Problem requirements - Return each line of the entries that mentions the word "label".

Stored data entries

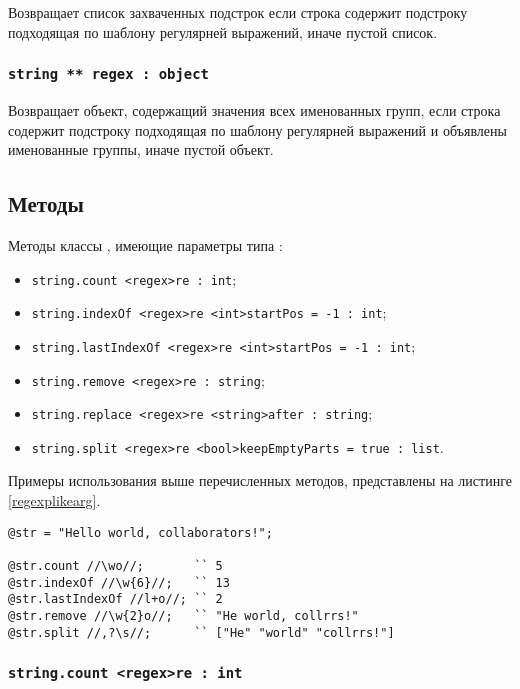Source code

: \documentclass[a4paper, 14pt]{extarticle}
\newenvironment{icItems}
	{ \begin{itemize} [noitemsep,nolistsep] }
	{ \end{itemize} }
\begin{document}
Возвращает список захваченных подстрок если строка содержит подстроку подходящая по шаблону регулярней выражений, иначе пустой список.

\subsubsection{\lstinline|string ** regex : object|}

Возвращает объект, содержащий значения всех именованных групп, если строка содержит подстроку подходящая по шаблону регулярней выражений и объявлены именованные группы, иначе пустой объект.


\subsection{Методы}

Методы классы \str{}, имеющие параметры типа \regex{}:
\begin{icItems}
\item
	\lstinline|string.count <regex>re : int|;
\item
	\lstinline|string.indexOf <regex>re <int>startPos = -1 : int|;
\item
	\lstinline|string.lastIndexOf <regex>re <int>startPos = -1 : int|;
\item
	\lstinline|string.remove <regex>re : string|;
\item 
	\lstinline|string.replace <regex>re <string>after : string|;
\item
	\lstinline|string.split <regex>re <bool>keepEmptyParts = true : list|.
\end{icItems}

Примеры использования выше перечисленных методов, представлены на листинге \ref{regexplikearg}.

\begin{lstlisting}[caption=Регулярные выражения в качестве аргумента, label=regexplikearg]
@str = "Hello world, collaborators!";

@str.count //\wo//;       `` 5
@str.indexOf //\w{6}//;   `` 13
@str.lastIndexOf //l+o//; `` 2
@str.remove //\w{2}o//;   `` "He world, collrrs!"
@str.split //,?\s//;      `` ["He" "world" "collrrs!"]
\end{lstlisting}


\subsubsection{\lstinline|string.count <regex>re : int|}
\end{document}
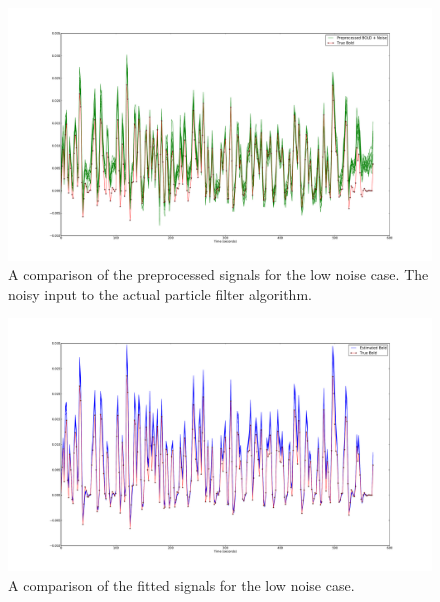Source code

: \begin{figure}
\centering
\includegraphics[clip=true,trim=6cm 2cm 5cm 3.5cm,width=15cm]{images/preprocessed_lownoise}
\caption{A comparison of the preprocessed signals for the low noise case. The
noisy input to the actual particle filter algorithm.}
\label{fig:PreprocessedLowNoise}
\end{figure}

\begin{figure}
\centering
\includegraphics[clip=true,trim=6cm 2cm 5cm 3.5cm,width=15cm]{images/comparison_lownoise}
\caption{A comparison of the fitted signals for the low noise case.}
\label{fig:FitComparisonLowNoise}
\end{figure}

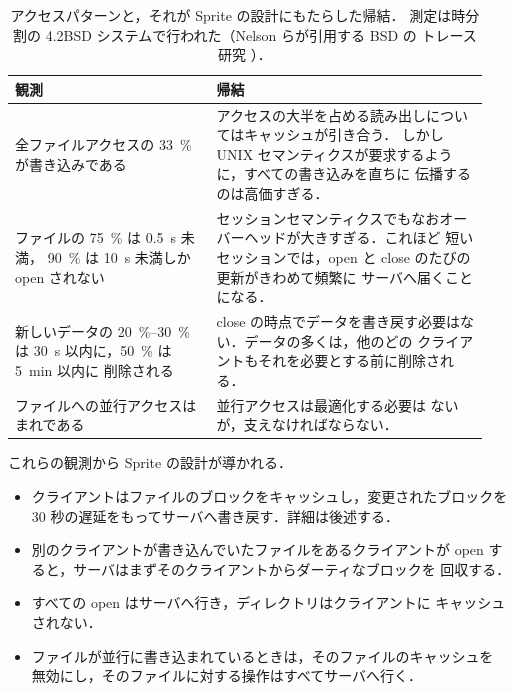 \documentclass[../main.tex]{subfiles}
\begin{document}
\begin{table}[htbp]
  \centering
  \caption{アクセスパターンと，それが Sprite の設計にもたらした帰結．
    測定は時分割の 4.2BSD システムで行われた（Nelson らが引用する BSD の
    トレース研究 \cite{ousterhout1985}）．}
  \label{tab:l14-sprite-analysis}
  \small
  \begin{tabular}{@{}>{\raggedright\arraybackslash}p{0.4\linewidth}>{\raggedright\arraybackslash}p{0.54\linewidth}@{}}
    \toprule
    観測 & 帰結 \\
    \midrule
    全ファイルアクセスの \SI{33}{\percent} が書き込みである &
      アクセスの大半を占める読み出しについてはキャッシュが引き合う．
      しかし UNIX セマンティクスが要求するように，すべての書き込みを直ちに
      伝播するのは高価すぎる． \\
    ファイルの \SI{75}{\percent} は \SI{0.5}{\second} 未満，
      \SI{90}{\percent} は \SI{10}{\second} 未満しか open されない &
      セッションセマンティクスでもなおオーバーヘッドが大きすぎる．これほど
      短いセッションでは，open と close のたびの更新がきわめて頻繁に
      サーバへ届くことになる． \\
    新しいデータの
      \SIrange[range-phrase={--},range-units=single]{20}{30}{\percent} は
      \SI{30}{\second} 以内に，\SI{50}{\percent} は \SI{5}{\minute} 以内に
      削除される &
      close の時点でデータを書き戻す必要はない．データの多くは，他のどの
      クライアントもそれを必要とする前に削除される． \\
    ファイルへの並行アクセスはまれである & 並行アクセスは最適化する必要は
      ないが，支えなければならない． \\
    \bottomrule
  \end{tabular}
\end{table}

これらの観測から Sprite の設計が導かれる．
\begin{itemize}
  \item クライアントはファイルのブロックをキャッシュし，変更されたブロックを
    30 秒の遅延をもってサーバへ書き戻す．詳細は後述する．
  \item 別のクライアントが書き込んでいたファイルをあるクライアントが
    open すると，サーバはまずそのクライアントからダーティなブロックを
    回収する．
  \item すべての open はサーバへ行き，ディレクトリはクライアントに
    キャッシュされない．
  \item ファイルが並行に書き込まれているときは，そのファイルのキャッシュを
    無効にし，そのファイルに対する操作はすべてサーバへ行く．
\end{itemize}
\end{document}
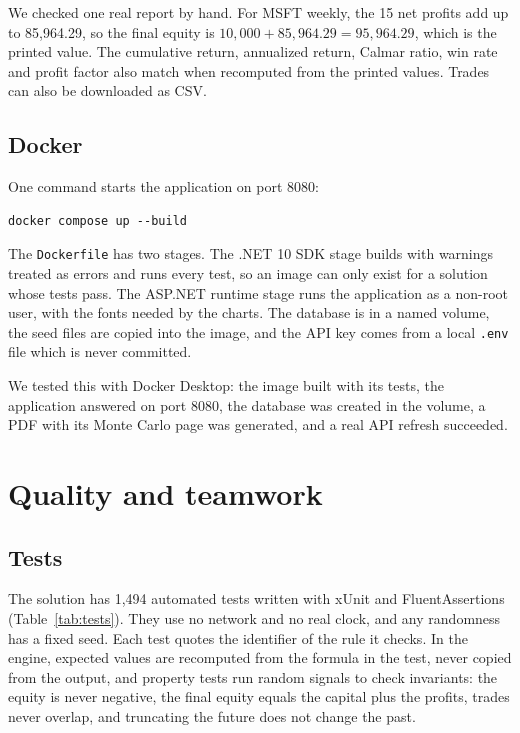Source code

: \documentclass[11pt,a4paper]{article}
\newcommand{\code}[1]{\texttt{\small #1}}
\begin{document}
We checked one real report by hand. For MSFT weekly, the 15 net profits add up to 85,964.29, so the final equity is $10{,}000 + 85{,}964.29 = 95{,}964.29$, which is the printed value. The cumulative return, annualized return, Calmar ratio, win rate and profit factor also match when recomputed from the printed values. Trades can also be downloaded as CSV.

\subsection{Docker}

One command starts the application on port 8080:

\begin{lstlisting}
docker compose up --build
\end{lstlisting}

The \code{Dockerfile} has two stages. The .NET 10 SDK stage builds with warnings treated as errors and runs every test, so an image can only exist for a solution whose tests pass. The ASP.NET runtime stage runs the application as a non-root user, with the fonts needed by the charts. The database is in a named volume, the seed files are copied into the image, and the API key comes from a local \code{.env} file which is never committed.

We tested this with Docker Desktop: the image built with its tests, the application answered on port 8080, the database was created in the volume, a PDF with its Monte Carlo page was generated, and a real API refresh succeeded.

\section{Quality and teamwork}

\subsection{Tests}

The solution has 1,494 automated tests written with xUnit and FluentAssertions (Table~\ref{tab:tests}). They use no network and no real clock, and any randomness has a fixed seed. Each test quotes the identifier of the rule it checks. In the engine, expected values are recomputed from the formula in the test, never copied from the output, and property tests run random signals to check invariants: the equity is never negative, the final equity equals the capital plus the profits, trades never overlap, and truncating the future does not change the past.
\end{document}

Reply -
\begin{lstlisting}[caption=Регулярные выражения в качестве аргумента, label=regexplikearg]
\label{fig:PreprocessedLowNoise}
\label{fig:FitComparisonLowNoise}
  \label{tab:l14-sprite-analysis}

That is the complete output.